Y anunciadas, de antemano, las estrategias. Juan Guaidó está dispuesto a conducir una gran manifestación al Palacio de Miraflores. Quiere buscar su oficina, ha dicho. Nicolás Maduro y Diosdado Cabello -al unísono- ya han respondido. El primero recordando el poder de fuego. Y el segundo retando. En esta ocasión, la cúpula del poder venezolano no jugará al “dejar hacer, dejar pasar”.

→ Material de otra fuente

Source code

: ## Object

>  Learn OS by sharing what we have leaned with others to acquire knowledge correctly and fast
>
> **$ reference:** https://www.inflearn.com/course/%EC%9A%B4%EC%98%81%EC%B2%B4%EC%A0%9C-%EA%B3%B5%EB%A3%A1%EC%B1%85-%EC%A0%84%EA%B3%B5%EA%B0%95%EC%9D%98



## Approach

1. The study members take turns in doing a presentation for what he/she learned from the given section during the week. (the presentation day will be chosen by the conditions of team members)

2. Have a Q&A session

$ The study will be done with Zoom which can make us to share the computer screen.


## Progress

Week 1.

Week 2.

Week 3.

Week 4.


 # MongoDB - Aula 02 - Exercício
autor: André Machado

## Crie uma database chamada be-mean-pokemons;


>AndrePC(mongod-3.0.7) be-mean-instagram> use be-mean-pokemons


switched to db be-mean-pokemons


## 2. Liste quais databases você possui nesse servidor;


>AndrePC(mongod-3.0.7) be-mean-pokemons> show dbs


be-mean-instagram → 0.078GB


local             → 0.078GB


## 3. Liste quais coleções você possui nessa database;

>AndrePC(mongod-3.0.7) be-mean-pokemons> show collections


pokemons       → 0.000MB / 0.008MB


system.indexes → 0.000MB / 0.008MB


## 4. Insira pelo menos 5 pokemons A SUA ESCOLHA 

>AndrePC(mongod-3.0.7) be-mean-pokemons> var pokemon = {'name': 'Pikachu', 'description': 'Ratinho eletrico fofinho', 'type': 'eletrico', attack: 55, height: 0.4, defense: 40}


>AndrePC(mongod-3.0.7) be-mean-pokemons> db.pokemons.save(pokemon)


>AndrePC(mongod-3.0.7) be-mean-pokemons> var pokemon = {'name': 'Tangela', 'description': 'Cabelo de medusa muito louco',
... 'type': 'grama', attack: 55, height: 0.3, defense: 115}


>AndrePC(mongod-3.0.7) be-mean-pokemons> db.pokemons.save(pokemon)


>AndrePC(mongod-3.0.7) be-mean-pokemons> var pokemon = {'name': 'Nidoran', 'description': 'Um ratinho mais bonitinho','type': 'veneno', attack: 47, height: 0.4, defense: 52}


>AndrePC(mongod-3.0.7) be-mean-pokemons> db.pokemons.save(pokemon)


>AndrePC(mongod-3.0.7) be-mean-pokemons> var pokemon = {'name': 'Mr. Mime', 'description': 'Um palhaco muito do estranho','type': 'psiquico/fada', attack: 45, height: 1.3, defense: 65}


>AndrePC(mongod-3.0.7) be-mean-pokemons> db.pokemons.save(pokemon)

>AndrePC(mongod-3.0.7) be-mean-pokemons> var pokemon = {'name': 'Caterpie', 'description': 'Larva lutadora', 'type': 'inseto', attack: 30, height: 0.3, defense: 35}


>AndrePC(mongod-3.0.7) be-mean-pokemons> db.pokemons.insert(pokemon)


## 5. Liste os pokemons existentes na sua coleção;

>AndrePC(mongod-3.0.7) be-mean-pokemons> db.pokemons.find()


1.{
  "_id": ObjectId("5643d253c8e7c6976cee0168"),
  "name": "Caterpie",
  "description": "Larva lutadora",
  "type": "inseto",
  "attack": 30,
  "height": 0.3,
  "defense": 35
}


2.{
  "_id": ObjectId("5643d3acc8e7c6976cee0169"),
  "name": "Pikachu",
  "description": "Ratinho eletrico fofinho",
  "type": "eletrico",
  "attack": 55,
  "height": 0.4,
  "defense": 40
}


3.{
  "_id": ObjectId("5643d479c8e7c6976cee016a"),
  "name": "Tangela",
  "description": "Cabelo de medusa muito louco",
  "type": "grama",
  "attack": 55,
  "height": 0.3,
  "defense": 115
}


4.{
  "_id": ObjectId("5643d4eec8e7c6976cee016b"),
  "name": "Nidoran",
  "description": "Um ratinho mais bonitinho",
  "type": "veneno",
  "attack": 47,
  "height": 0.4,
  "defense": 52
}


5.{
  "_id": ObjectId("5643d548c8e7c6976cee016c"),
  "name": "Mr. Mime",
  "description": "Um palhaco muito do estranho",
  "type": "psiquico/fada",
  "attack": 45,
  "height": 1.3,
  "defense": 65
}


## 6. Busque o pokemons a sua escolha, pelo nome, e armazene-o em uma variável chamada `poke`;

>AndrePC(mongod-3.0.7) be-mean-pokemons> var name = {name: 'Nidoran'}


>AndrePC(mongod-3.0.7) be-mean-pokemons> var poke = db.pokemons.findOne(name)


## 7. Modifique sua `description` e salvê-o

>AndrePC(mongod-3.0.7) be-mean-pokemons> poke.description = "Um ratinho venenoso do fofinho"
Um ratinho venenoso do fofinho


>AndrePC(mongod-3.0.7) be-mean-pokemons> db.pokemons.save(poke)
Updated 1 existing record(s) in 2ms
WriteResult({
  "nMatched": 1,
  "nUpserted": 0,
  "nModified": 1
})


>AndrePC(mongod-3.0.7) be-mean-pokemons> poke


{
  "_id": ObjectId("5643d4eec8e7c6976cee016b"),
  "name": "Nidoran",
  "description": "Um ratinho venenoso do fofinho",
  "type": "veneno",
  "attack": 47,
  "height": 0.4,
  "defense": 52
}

La estrategia del chavo-madurismo ha sido clara. El 23 de febrero aceptaron el reto y jugaron a impedir la entrada de la ayuda humanitaria sin importar muertos o heridos. En el retorno de Juan Guaidó, Maduro se replegó y prefirió no detener al presidente de la Asamblea Nacional, tanto por razones de debilidad como por razones de estrategia. Debilidad porque el liderazgo de Guaidó lo ha obligado a una política más reactiva que proactiva. Y de estrategia, porque Maduro se decantó por la opción de jugar al desgaste. No existe Guaidó, dijo Maduro. Lo mismo dijo Cabello. 

El discurso del presidente encargado apunta, en esencia, a retar otra vez a Mauro pero en un terreno altamente peligroso: la calle. En ese entonces, Guaidó utilizó estas palabras: “Toma de Caracas” y “reconquistar espacios”, un anticipo de lo que diría luego: quiere ir a buscar su oficina al Palacio de Miraflores. Ese mismo día, Maduro respondió en estos términos:

“¿Ustedes creen que pueden llegar al Palacio de Miraflores a asaltarlo? ¿Y qué va a pasar con el inmenso poder popular del chavismo? ¿Qué va a pasar con la gigantesca fuerza militar que tenemos los chavistas? ¿Se han imaginado la respuesta? ¿Se han imaginado la profundidad del contrataque chavista?”

Este fin de semana, Guaidó fue más directo: convocó a una marcha hasta el Palacio de Miraflores. Y Diosdado Cabello reaccionó:

“La oposición está amenazado con que se van a ir a Miraflores. En Monagas hay un pueblo que se llama Miraflores, pero para allá tampoco van. ¿Nosotros vamos a dejar que el Palacio de Miraflores sea otra vez de la oligarquía? De ahí se fueron y no volverán a entrar más nunca (…) Nosotros se los dijimos. De ahí saldrían peor de como llegaron. Se van a ir con el rabo entre las piernas de la pela que le va a dar el pueblo de Venezuela”.

La lectura es simple: que el chavo-madurismo está más que dispuesto a usar las armas en contra de la población civil que eventualmente pudiera manifestar hacia el Palacio de Miraflores. De allí que Maduro, en días pasados, hubiera llamado agónicamente a los colectivos a la resistencia activa, pues todos los elementos apuntan a que se está quedando solo. No desalojado del poder. Pero solo.

De manera tal que Maduro le ha aceptado el reto a Guaidó. Y la batalla será por la toma del Palacio de Miraflores.